Surrey Mayor Doug McCallum says 2019 could “easily” be one of the biggest years for high-rise development in City Centre.
Currently, McCallum said, the city has about 16 high-rise projects that are “in different phases in our planning process.”
“Some just started, others midway through and actually some that council is going to be dealing with probably in the next couple weeks that are at fourth reading,” McCallum told the Now-Leader.
McCallum said there is “a lot of high-rise development” in the City Centre that will be starting construction “fairly soon.”
“I think it could probably easily be one of the biggest years for… high-rise development in our City Centre.”
In January, 2017, city council approved the Surrey City Centre Plan which is aimed at developing the area into “a walkable transit-oriented downtown core,” according to the city’s website.
The City Centre plan, according to the city, encompasses more than just the general area around city hall. The area extends from about 112th Avenue in the north to about 96th Avenue in the south, but also includes Surrey Memorial Hospital. The plan also extends to 132nd Street in the west to 140th Street in the east.
In the long-term, McCallum said the city is working with its partners in the city such as Kwantlen Polytechnic University and Simon Fraser University to “develop” programs to help, which has its new Sustainable Energy and Engineering currently under construction.
In the short-term, he said the city is working with the YMCA to build a new facility in City Centre to benefit the influx of people expected to move to the area.
But how many people will be moving to City Centre with all the development, McCallum said he isn’t sure.
“It’s going to be a mix use in the City Centre and that’s what we’re encouraging also because, also, I think we need to see that mix use,” he said. “It’s a little difficult to forecast how many people will be here.”
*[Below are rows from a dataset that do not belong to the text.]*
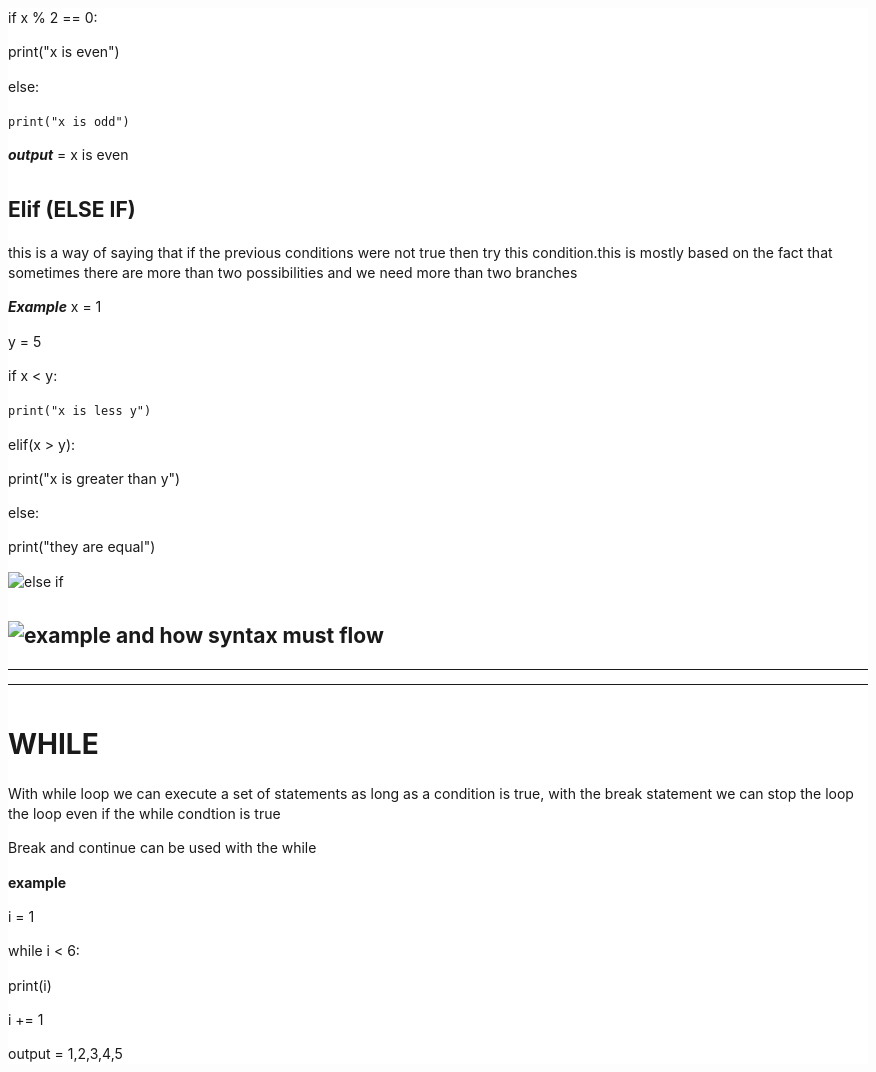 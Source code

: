 if x % 2 == 0:

   print("x is even")
   
else:

    print("x is odd")

***output*** = x is even 


## Elif (ELSE IF)
this is a way of saying that if the previous conditions were not true then try this condition.this is mostly based on the fact that sometimes there are more than two possibilities and we need more than two branches

***Example***
x = 1

y = 5

if x < y:

    print("x is less y")

elif(x > y):

   print("x is greater than y")

else:

   print("they are equal")


![else if](https://github.com/BafanaMadume/Python-week1-week4/assets/141032267/6a37cf34-05a7-4e11-aaab-6ece93eb8fa4)

![example and how syntax must flow](https://github.com/BafanaMadume/Python-week1-week4/assets/141032267/7092d40a-04b5-447f-81e1-2415c19649e1)
---
---
---

# WHILE 
With while loop we can execute a set of statements as long as a condition is true,
with the break statement we can stop the loop the loop even if the while condtion is true 

Break and continue can be used with the while

**example**

i = 1

while i < 6:

  print(i)
  
  i += 1

  output = 1,2,3,4,5
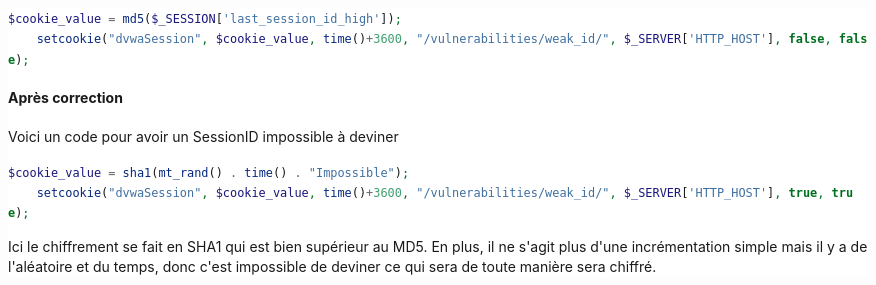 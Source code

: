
 ```php
$cookie_value = md5($_SESSION['last_session_id_high']);
	setcookie("dvwaSession", $cookie_value, time()+3600, "/vulnerabilities/weak_id/", $_SERVER['HTTP_HOST'], false, false);
```

#### Après correction

Voici un code pour avoir un SessionID impossible à deviner
```php
$cookie_value = sha1(mt_rand() . time() . "Impossible");
	setcookie("dvwaSession", $cookie_value, time()+3600, "/vulnerabilities/weak_id/", $_SERVER['HTTP_HOST'], true, true);
```

Ici le chiffrement se fait en SHA1 qui est bien supérieur au MD5. En plus, il ne s'agit plus d'une incrémentation simple mais il y a de l'aléatoire et du temps, donc c'est impossible de deviner ce qui sera de toute manière sera chiffré.




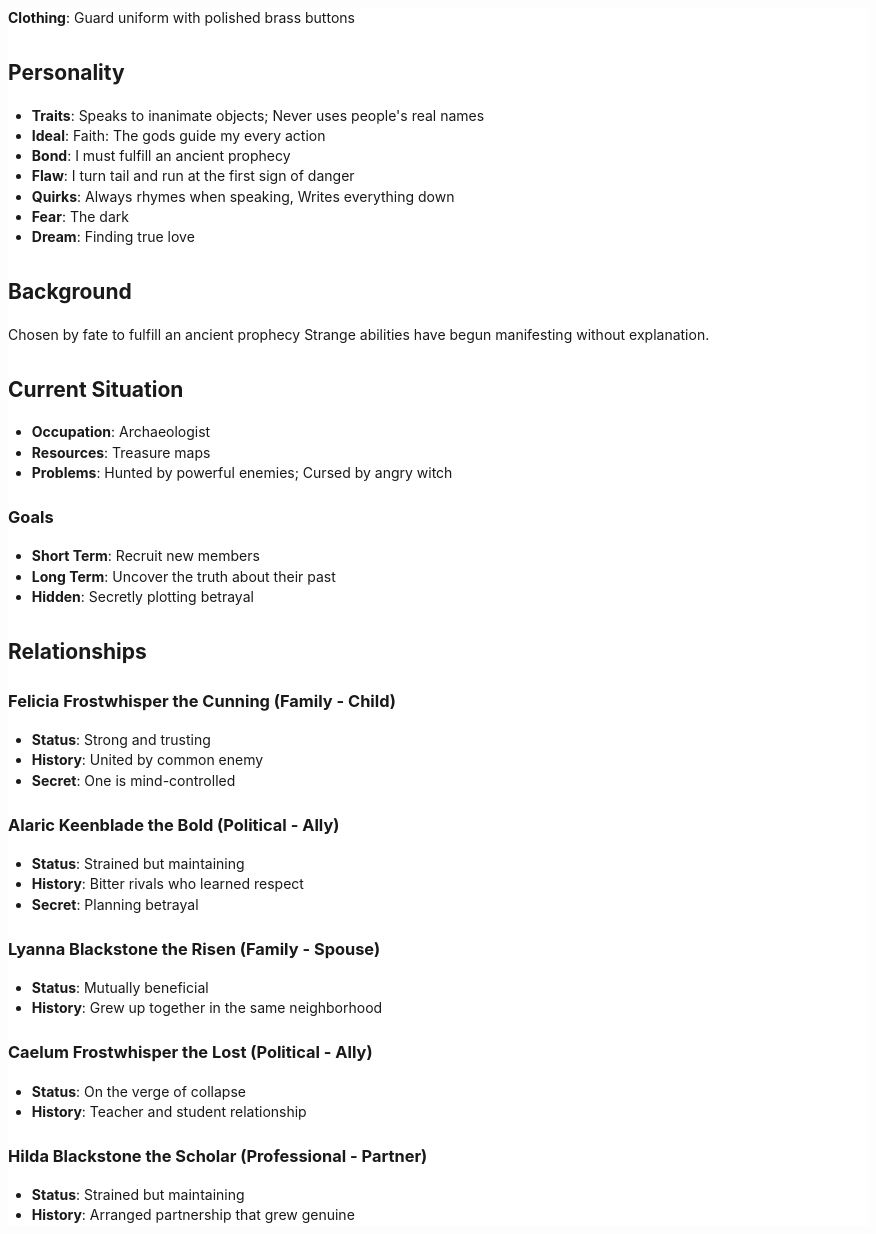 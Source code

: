 **Clothing**: Guard uniform with polished brass buttons

## Personality
- **Traits**: Speaks to inanimate objects; Never uses people's real names
- **Ideal**: Faith: The gods guide my every action
- **Bond**: I must fulfill an ancient prophecy
- **Flaw**: I turn tail and run at the first sign of danger
- **Quirks**: Always rhymes when speaking, Writes everything down
- **Fear**: The dark
- **Dream**: Finding true love

## Background
Chosen by fate to fulfill an ancient prophecy Strange abilities have begun manifesting without explanation.

## Current Situation
- **Occupation**: Archaeologist
- **Resources**: Treasure maps
- **Problems**: Hunted by powerful enemies; Cursed by angry witch

### Goals
- **Short Term**: Recruit new members
- **Long Term**: Uncover the truth about their past
- **Hidden**: Secretly plotting betrayal

## Relationships
### Felicia Frostwhisper the Cunning (Family - Child)
- **Status**: Strong and trusting
- **History**: United by common enemy
- **Secret**: One is mind-controlled

### Alaric Keenblade the Bold (Political - Ally)
- **Status**: Strained but maintaining
- **History**: Bitter rivals who learned respect
- **Secret**: Planning betrayal

### Lyanna Blackstone the Risen (Family - Spouse)
- **Status**: Mutually beneficial
- **History**: Grew up together in the same neighborhood

### Caelum Frostwhisper the Lost (Political - Ally)
- **Status**: On the verge of collapse
- **History**: Teacher and student relationship

### Hilda Blackstone the Scholar (Professional - Partner)
- **Status**: Strained but maintaining
- **History**: Arranged partnership that grew genuine
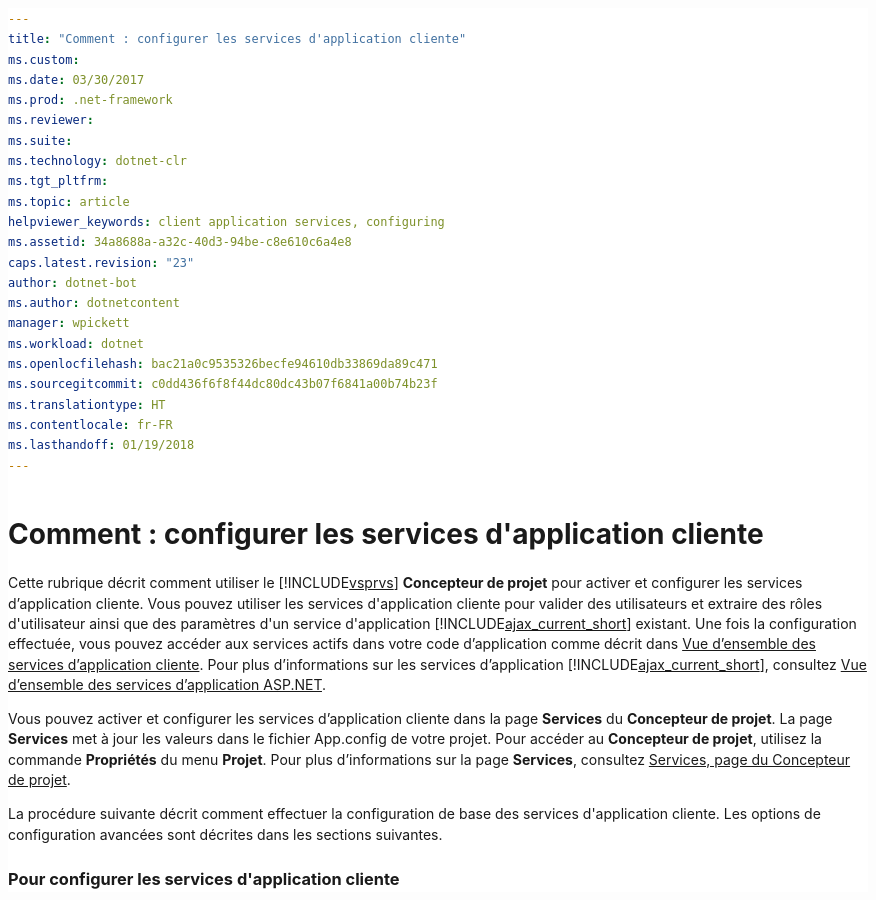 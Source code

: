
 ```yaml
---
title: "Comment : configurer les services d'application cliente"
ms.custom: 
ms.date: 03/30/2017
ms.prod: .net-framework
ms.reviewer: 
ms.suite: 
ms.technology: dotnet-clr
ms.tgt_pltfrm: 
ms.topic: article
helpviewer_keywords: client application services, configuring
ms.assetid: 34a8688a-a32c-40d3-94be-c8e610c6a4e8
caps.latest.revision: "23"
author: dotnet-bot
ms.author: dotnetcontent
manager: wpickett
ms.workload: dotnet
ms.openlocfilehash: bac21a0c9535326becfe94610db33869da89c471
ms.sourcegitcommit: c0dd436f6f8f44dc80dc43b07f6841a00b74b23f
ms.translationtype: HT
ms.contentlocale: fr-FR
ms.lasthandoff: 01/19/2018
---
```

# <a name="how-to-configure-client-application-services"></a>Comment : configurer les services d'application cliente
Cette rubrique décrit comment utiliser le [!INCLUDE[vsprvs](../../../includes/vsprvs-md.md)] **Concepteur de projet** pour activer et configurer les services d’application cliente. Vous pouvez utiliser les services d'application cliente pour valider des utilisateurs et extraire des rôles d'utilisateur ainsi que des paramètres d'un service d'application [!INCLUDE[ajax_current_short](../../../includes/ajax-current-short-md.md)] existant. Une fois la configuration effectuée, vous pouvez accéder aux services actifs dans votre code d’application comme décrit dans [Vue d’ensemble des services d’application cliente](../../../docs/framework/common-client-technologies/client-application-services-overview.md). Pour plus d’informations sur les services d’application [!INCLUDE[ajax_current_short](../../../includes/ajax-current-short-md.md)], consultez [Vue d’ensemble des services d’application ASP.NET](http://msdn.microsoft.com/library/1162e529-0d70-44b2-b3ab-83e60c695013).  
  
 Vous pouvez activer et configurer les services d’application cliente dans la page **Services** du **Concepteur de projet**. La page **Services** met à jour les valeurs dans le fichier App.config de votre projet. Pour accéder au **Concepteur de projet**, utilisez la commande **Propriétés** du menu **Projet**. Pour plus d’informations sur la page **Services**, consultez [Services, page du Concepteur de projet](https://msdn.microsoft.com/library/bb398109).  
  
 La procédure suivante décrit comment effectuer la configuration de base des services d'application cliente. Les options de configuration avancées sont décrites dans les sections suivantes.  
  
### <a name="to-configure-client-application-services"></a>Pour configurer les services d'application cliente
It also helps, McCallum said, that within City Centre are three SkyTrain stations which is “one of the major reasons” why developers want to build in the area.
“What SkyTrain brings to cities anywhere is a lot more density and a lot more high-rise type construction along its corridors. That’s how you build cities, I think, in the future.”
Asked if the cancellation of LRT has affected any developments in the City Centre, McCallum said the city hasn’t “seen any of that.”
“Since we’re going to build SkyTrain along Fraser Highway, it’s encouraged developers to bring their high-rise development forward in our city centre. We’re actually seeing the opposite of that.”
McCallum said the city is also starting to see more development proposals come up along the King George corridor between City Centre and Newton.